Throughout August, trade assignment waivers must be sought and obtained in order for a team make a swap. A trade assignment waiver request is revocable, which means that if your player is claimed by another team, you have the right to pull him back.
Waiver schedule
The table below shows the schedule for when waivers must be requested, as well as the deadline by which the corresponding claims need to be made.
Waivers requested by 2 p.m. ET on: Waiver Claim must be in by 1 p.m. ET on:
Monday Wednesday
Tuesday Thursday
Wednesday Friday
Thursday Monday
Friday Tuesday
A club desiring a waiver notifies the commissioner’s office by 2 p.m. ET on any day from Monday through Friday. Once a waiver request is registered, it cannot be canceled. The period in which another club may claim a player on whom waivers have been sought can be seen in the table to the right.
Clubs are allowed to place no more than seven players on waivers per day. If a waiver claim is made, and the player is not pulled back, the contract is assigned to the claiming club (in the same league as the requesting club) with the lowest winning percentage. If all claims are from teams in the other league, the assignment will be simply to the claiming club with the lowest winning percentage. These percentages are based on the results of play through the date prior to the expiration of the claiming period.
If the player clears waivers, the club is then free to trade the player without restriction for the remainder of the waiver period. If a player is claimed, the club has 72 hours to decide whether it wants to let the claiming team have the player, pull him back, or negotiate a trade for his services, but only with the team that claimed him.
General managers have different strategies for how they handle August deals. Several teams will immediately put seven players on the list every day until all of their players are either claimed or cleared. Some GMs put through only the players they want to trade and others do a variation of the two extremes.
During my 15 years as a GM, I would run all my players through waivers at various times throughout August. For the players I thought I might actually trade -- and had a chance of getting claimed -- I would usually wait until later in August, when teams had a better chance of knowing where they were in the standings. If there was a particular team I thought I matched up with, I always watched the standings in case a team I thought might block my trade passed the team I wanted to make a trade with.
If you have a particular team you want to make a deal with, you let them know when you are going to put a player through waivers and they put in a claim, hoping the player gets to them. If he doesn’t, you simply can’t make the trade with that team. That’s why you want to take advantage of making deals by the July 31 deadline.

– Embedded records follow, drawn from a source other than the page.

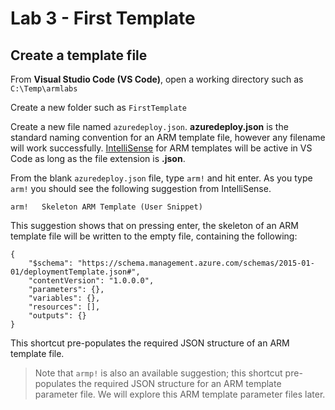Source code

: # Lab 3 - First Template



## Create a template file

From **Visual Studio Code (VS Code)**, open a working directory such as `C:\Temp\armlabs`

Create a new folder such as `FirstTemplate`

Create a new file named `azuredeploy.json`. **azuredeploy.json** is the standard naming convention for an ARM template file, however any filename will work successfully. [IntelliSense](https://code.visualstudio.com/docs/editor/intellisense) for ARM templates will be active in VS Code as long as the file extension is **.json**.

From the blank `azuredeploy.json` file, type `arm!` and hit enter. As you type `arm!` you should see the following suggestion from IntelliSense.

```arm!   Skeleton ARM Template (User Snippet)```

This suggestion shows that on pressing enter, the skeleton of an ARM template file will be written to the empty file, containing the following:

```
{
    "$schema": "https://schema.management.azure.com/schemas/2015-01-01/deploymentTemplate.json#",
    "contentVersion": "1.0.0.0",
    "parameters": {},
    "variables": {},
    "resources": [],
    "outputs": {}
}
```

This shortcut pre-populates the required JSON structure of an ARM template file.

> Note that `armp!` is also an available suggestion; this shortcut pre-populates the required JSON structure for an ARM template parameter file. We will explore this ARM template parameter files later.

Players with salaries beyond their value normally get through waivers during the first week of August. Claiming clubs have to be careful and be prepared to absorb the player and his salary if they put in a waiver claim. A famous example came in 1998, when the San Diego Padres claimed closer Randy Myers from the Toronto Blue Jays in order to prevent the Atlanta Braves, the only team in the NL with a better record than them, from getting him. The Jays had given Myers a three-year deal the previous winter, so the Padres assumed that Toronto would simply pull him back. However, Myers was having a bad year and Toronto decided to let the Padres have him. They were stuck with the rest of his contract, which had roughly $14 million left on it. Myers was a nonfactor for San Diego and never pitched again in the big leagues because of shoulder woes.
As Buster Olney pointed out today, plenty of big-name players, including Carlos Quentin and Wandy Rodriguez, could be moved this August. If not them, there will be plenty of deals this month. There are 17 teams that still have a chance at a playoff berth, and trade season is far from over.